The best parts of this book are vignettes that will enlighten even those familiar with the lives of most of these men. I had not realised that only 75 people were spontaneously gathered in front of Hitler’s chancellery to celebrate his birthday in 1940, unlike the thronging crowds in previous years, or that in his last year, people did not stand up and stop talking when he entered a room as they had for the previous decade. Nor did I know that on Stalin’s 70th birthday he received the signed greetings of nine million Czechoslovaks and 16,767,680 North Koreans (almost twice the entire population). I was not aware that in Mao’s Rectification campaign of 1942, Chou Enlai, later the suave premier for 26 years, was forced to denounce himself publicly as ‘a political swindler’ (which was probably true, but nothing compared to his grumpy chief). How else than by reading this book would someone know that Kim, at his first public speech as the supposed Soviet puppet-leader in North Korea, ‘looked like a delivery-boy from a Chinese eatery’?

Dikötter asserts without qualification that the North Korean attack on South Korea was caused by the US secretary of state Dean Acheson neglecting to mention Korea in his demarcation of American national security interests. This has been a contentious subject for 70 years. And he exposes the New York Times’s Harrison Salisbury as almost as much a lacky of Kim as he had been at times of the Soviet leaders: ‘a monumentally astute and visionary statesman’, he called him.

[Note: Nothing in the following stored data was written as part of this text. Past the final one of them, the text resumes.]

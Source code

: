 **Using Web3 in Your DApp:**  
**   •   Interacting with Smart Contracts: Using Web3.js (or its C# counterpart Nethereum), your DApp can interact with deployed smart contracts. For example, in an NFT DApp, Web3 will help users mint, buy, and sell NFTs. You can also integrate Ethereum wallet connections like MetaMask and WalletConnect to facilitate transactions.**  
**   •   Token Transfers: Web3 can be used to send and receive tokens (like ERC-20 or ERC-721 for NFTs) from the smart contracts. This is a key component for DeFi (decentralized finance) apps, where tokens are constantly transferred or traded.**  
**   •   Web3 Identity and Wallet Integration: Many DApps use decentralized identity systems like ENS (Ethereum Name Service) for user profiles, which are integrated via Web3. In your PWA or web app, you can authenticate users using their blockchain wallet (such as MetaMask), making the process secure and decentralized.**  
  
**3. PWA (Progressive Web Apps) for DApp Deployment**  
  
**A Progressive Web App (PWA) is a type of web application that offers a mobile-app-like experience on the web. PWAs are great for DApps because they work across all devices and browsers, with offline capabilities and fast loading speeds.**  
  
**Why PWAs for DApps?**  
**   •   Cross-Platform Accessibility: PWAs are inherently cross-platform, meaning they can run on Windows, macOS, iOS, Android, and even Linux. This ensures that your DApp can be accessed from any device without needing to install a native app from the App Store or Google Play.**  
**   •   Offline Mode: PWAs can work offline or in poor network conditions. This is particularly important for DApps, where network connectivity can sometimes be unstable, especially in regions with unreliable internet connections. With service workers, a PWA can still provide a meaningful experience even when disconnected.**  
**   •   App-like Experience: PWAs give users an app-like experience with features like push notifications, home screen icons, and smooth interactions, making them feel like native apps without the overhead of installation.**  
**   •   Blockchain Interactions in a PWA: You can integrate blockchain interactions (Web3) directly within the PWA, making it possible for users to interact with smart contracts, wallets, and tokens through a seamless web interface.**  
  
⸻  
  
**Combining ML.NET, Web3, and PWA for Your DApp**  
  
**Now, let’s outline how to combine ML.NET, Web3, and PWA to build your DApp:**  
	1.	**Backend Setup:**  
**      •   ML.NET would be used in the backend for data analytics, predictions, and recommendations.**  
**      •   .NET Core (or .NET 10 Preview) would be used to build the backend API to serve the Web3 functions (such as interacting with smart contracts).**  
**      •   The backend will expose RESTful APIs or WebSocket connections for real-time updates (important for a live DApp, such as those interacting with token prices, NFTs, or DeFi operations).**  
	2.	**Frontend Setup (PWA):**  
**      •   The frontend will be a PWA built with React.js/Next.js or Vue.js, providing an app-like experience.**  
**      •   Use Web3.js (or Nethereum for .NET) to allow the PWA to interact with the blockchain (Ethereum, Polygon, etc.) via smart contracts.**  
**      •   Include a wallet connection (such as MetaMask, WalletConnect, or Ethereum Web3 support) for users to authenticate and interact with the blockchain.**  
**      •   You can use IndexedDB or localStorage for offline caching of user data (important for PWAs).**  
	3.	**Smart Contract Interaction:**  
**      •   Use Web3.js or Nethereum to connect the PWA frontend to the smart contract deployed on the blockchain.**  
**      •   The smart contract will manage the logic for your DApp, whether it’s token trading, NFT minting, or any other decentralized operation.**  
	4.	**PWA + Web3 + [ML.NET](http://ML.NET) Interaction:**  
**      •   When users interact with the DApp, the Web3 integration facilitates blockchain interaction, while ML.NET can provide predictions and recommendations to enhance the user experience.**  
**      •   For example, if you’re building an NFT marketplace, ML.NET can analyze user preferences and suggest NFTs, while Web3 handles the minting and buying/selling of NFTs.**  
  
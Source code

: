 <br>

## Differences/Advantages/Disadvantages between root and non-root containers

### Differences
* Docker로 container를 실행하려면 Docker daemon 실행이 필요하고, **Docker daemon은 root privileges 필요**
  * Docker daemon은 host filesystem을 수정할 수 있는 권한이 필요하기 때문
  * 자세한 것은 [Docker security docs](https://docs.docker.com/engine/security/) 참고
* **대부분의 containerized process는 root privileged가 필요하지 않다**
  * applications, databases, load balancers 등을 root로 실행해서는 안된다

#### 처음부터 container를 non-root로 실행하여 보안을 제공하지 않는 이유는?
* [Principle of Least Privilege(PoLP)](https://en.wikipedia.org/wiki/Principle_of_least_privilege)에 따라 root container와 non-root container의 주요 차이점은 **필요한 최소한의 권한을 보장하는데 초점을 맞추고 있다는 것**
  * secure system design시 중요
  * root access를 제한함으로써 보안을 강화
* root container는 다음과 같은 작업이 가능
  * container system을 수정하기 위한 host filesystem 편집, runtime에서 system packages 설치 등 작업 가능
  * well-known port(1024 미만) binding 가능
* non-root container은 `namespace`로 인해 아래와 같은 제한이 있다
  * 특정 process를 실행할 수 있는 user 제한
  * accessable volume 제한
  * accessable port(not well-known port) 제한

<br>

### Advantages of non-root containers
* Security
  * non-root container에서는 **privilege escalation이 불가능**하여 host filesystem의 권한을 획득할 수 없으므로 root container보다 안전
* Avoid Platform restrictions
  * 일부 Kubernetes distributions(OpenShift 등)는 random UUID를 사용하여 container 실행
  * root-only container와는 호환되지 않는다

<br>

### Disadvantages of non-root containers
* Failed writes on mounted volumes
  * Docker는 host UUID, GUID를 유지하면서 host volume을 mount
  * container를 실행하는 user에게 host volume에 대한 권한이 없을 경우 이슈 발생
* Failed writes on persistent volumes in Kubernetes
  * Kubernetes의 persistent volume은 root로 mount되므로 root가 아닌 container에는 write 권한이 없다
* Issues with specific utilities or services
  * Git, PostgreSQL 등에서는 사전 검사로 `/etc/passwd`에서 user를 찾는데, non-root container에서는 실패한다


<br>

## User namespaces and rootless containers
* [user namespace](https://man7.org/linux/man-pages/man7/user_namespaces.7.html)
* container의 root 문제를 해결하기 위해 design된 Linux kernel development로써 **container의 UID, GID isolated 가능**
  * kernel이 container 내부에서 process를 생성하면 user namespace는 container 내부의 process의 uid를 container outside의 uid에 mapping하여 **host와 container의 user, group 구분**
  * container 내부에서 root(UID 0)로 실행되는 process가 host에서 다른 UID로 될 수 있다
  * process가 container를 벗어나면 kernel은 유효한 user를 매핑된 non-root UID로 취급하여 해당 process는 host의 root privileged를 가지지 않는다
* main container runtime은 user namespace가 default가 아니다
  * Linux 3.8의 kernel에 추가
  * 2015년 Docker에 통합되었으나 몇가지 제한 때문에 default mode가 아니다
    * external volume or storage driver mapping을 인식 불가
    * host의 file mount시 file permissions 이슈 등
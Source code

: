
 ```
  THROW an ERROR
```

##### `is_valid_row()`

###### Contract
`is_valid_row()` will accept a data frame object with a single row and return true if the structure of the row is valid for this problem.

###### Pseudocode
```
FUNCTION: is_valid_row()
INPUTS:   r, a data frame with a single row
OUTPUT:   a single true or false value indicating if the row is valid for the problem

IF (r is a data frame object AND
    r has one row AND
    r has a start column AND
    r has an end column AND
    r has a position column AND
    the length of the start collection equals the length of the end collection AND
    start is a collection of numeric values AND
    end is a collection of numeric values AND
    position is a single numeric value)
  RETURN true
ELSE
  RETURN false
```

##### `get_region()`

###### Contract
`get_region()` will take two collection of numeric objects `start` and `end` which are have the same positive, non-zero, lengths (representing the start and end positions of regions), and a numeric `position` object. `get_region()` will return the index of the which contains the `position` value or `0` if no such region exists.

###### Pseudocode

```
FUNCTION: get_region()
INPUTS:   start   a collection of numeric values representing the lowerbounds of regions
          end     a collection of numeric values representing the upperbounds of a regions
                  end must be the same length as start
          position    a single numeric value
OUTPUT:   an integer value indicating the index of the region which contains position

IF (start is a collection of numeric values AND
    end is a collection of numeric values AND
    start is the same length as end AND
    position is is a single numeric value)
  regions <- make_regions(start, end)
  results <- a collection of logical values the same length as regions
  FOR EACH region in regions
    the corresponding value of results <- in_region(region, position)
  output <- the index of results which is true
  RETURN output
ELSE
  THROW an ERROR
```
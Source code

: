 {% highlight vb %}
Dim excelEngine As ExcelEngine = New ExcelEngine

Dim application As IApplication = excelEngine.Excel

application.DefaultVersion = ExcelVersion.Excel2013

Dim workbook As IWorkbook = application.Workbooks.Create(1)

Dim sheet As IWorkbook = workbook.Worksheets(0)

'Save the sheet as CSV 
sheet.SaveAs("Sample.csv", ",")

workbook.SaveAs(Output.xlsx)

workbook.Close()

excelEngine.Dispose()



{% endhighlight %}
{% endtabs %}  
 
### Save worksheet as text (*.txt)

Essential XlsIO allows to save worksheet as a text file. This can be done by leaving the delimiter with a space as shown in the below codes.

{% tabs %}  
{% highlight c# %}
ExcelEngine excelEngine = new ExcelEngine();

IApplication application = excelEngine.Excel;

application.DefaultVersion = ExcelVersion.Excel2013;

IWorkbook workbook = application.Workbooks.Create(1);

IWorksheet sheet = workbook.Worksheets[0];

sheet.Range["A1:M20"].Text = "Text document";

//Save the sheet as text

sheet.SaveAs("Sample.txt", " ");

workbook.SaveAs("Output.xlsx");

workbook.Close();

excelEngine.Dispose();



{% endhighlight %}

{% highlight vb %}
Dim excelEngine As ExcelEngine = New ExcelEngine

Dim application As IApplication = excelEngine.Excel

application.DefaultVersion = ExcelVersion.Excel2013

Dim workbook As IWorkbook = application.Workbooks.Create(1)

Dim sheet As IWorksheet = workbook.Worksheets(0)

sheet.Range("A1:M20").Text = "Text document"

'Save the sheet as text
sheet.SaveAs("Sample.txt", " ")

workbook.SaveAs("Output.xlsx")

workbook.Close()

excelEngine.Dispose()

François Duvalier had a public catechism made up to explain his status as a national saviour, and won a referendum on being president for life by 2,391,116 to one. Nicolae Ceausescu was officially described as combining the traits of ‘Julius Caesar, Alexander the Great, Pericles, Cromwell, Napoleon, Peter the Great, and Lincoln’, while Duvalier was a literary giant in the same class as ‘Kipling, Valery, Plato, St Augustine, and de Gaulle’. Ceausescu received the Order of the Bath and the Légion d’honneur in his brief period of popularity after declining to join in the invasion of Czechoslovakia in 1968. He and his wife Elena also performed doughtily at their execution — he sang the ‘Internationale’ while she shouted obscenities.

This is an unambiguously good book, even if there may be some over-simplification in the assimilation of these people to each other.